------ Excerpted records ------
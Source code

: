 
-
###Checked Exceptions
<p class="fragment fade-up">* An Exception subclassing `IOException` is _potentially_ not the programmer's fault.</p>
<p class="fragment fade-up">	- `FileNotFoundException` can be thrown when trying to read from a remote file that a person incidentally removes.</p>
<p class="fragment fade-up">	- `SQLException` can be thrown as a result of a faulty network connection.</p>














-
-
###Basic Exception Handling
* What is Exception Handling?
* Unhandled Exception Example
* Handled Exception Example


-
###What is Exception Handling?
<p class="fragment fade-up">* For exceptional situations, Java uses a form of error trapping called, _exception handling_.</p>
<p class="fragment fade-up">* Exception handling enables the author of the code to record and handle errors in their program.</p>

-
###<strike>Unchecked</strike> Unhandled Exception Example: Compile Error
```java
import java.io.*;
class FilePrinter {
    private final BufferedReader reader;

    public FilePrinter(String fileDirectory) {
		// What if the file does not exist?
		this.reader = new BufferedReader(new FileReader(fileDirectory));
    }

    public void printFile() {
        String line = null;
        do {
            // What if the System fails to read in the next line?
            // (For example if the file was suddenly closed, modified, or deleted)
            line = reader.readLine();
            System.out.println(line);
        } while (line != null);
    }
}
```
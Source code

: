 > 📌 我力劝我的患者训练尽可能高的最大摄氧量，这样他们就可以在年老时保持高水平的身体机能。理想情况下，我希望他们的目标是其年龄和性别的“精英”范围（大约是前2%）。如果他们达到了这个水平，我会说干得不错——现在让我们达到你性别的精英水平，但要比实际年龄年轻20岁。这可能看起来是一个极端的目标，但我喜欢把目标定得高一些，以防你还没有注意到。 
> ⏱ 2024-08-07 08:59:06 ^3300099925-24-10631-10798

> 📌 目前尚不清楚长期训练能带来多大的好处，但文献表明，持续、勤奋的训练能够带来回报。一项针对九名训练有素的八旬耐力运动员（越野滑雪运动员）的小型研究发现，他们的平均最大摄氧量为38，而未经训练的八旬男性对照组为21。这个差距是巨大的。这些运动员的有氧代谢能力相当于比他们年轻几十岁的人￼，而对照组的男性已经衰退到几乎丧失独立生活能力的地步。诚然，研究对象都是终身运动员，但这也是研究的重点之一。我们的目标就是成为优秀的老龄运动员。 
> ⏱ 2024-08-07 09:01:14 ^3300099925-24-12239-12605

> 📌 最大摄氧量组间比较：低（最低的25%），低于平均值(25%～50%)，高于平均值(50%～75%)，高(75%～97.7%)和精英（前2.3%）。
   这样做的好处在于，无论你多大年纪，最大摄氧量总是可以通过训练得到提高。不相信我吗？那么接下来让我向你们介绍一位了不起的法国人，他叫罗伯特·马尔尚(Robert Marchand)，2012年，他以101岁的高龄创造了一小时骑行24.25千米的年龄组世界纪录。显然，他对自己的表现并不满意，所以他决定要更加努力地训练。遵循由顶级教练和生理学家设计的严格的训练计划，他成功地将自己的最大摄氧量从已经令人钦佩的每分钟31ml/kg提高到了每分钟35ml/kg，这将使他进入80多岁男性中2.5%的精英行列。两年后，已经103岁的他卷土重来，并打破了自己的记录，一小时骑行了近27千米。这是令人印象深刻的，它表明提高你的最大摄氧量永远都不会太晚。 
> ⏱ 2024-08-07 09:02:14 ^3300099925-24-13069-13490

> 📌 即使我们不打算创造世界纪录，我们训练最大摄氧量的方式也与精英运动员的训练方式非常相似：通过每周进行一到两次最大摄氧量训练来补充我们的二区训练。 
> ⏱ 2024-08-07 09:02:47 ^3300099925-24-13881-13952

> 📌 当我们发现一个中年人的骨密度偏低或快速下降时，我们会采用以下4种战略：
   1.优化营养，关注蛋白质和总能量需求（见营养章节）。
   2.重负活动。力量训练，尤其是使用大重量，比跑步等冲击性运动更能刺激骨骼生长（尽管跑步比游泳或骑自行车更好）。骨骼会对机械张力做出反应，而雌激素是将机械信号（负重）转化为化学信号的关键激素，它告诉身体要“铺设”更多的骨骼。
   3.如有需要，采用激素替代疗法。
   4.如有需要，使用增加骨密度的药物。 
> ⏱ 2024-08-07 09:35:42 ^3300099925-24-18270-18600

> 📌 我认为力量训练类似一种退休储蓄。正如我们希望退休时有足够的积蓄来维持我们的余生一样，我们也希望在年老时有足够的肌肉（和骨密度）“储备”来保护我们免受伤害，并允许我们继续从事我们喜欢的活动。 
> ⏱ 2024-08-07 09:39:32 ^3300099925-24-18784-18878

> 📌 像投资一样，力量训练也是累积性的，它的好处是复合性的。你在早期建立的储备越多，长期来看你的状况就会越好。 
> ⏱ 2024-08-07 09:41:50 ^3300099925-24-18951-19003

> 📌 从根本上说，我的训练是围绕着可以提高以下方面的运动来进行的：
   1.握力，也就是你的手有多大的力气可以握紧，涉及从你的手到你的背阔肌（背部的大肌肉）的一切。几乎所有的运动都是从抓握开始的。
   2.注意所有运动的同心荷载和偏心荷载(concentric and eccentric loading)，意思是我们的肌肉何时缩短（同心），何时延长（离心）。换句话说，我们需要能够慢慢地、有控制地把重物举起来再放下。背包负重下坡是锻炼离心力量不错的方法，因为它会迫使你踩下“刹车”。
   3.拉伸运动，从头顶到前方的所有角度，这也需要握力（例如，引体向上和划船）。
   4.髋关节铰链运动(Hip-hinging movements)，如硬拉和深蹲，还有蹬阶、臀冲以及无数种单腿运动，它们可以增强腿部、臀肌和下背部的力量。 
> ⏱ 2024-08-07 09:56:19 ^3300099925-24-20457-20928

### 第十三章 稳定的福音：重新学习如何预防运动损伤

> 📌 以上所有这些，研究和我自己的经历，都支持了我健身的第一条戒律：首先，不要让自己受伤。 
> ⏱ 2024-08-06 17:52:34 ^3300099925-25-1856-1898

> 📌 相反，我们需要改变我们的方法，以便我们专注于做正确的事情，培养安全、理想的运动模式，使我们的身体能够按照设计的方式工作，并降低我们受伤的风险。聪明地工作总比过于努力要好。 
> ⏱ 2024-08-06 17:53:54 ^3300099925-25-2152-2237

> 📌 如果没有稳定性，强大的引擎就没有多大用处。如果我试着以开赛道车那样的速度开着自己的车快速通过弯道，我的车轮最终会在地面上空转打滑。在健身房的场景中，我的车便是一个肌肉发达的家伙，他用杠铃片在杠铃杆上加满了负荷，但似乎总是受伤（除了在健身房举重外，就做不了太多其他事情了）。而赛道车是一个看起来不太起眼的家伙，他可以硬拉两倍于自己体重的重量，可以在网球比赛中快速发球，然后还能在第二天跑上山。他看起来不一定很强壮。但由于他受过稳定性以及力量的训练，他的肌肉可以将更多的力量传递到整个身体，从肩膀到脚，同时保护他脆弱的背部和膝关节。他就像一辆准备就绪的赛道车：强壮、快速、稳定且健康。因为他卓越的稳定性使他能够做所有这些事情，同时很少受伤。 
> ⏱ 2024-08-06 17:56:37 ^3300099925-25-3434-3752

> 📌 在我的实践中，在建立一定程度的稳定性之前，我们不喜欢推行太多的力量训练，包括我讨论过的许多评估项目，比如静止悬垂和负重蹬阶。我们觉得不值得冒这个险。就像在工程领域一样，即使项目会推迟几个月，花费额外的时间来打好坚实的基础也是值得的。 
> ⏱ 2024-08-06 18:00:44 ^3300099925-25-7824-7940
------
Task to complete:
From the line with "2024-08-06 17:53:54 ^3300099925-25-2152-2237" through the last line of the records, set down every line exactly as written and leave out all others.

Output:
> ⏱ 2024-08-06 17:53:54 ^3300099925-25-2152-2237

> 📌 如果没有稳定性，强大的引擎就没有多大用处。如果我试着以开赛道车那样的速度开着自己的车快速通过弯道，我的车轮最终会在地面上空转打滑。在健身房的场景中，我的车便是一个肌肉发达的家伙，他用杠铃片在杠铃杆上加满了负荷，但似乎总是受伤（除了在健身房举重外，就做不了太多其他事情了）。而赛道车是一个看起来不太起眼的家伙，他可以硬拉两倍于自己体重的重量，可以在网球比赛中快速发球，然后还能在第二天跑上山。他看起来不一定很强壮。但由于他受过稳定性以及力量的训练，他的肌肉可以将更多的力量传递到整个身体，从肩膀到脚，同时保护他脆弱的背部和膝关节。他就像一辆准备就绪的赛道车：强壮、快速、稳定且健康。因为他卓越的稳定性使他能够做所有这些事情，同时很少受伤。 
> ⏱ 2024-08-06 17:56:37 ^3300099925-25-3434-3752

> 📌 在我的实践中，在建立一定程度的稳定性之前，我们不喜欢推行太多的力量训练，包括我讨论过的许多评估项目，比如静止悬垂和负重蹬阶。我们觉得不值得冒这个险。就像在工程领域一样，即使项目会推迟几个月，花费额外的时间来打好坚实的基础也是值得的。 
> ⏱ 2024-08-06 18:00:44 ^3300099925-25-7824-7940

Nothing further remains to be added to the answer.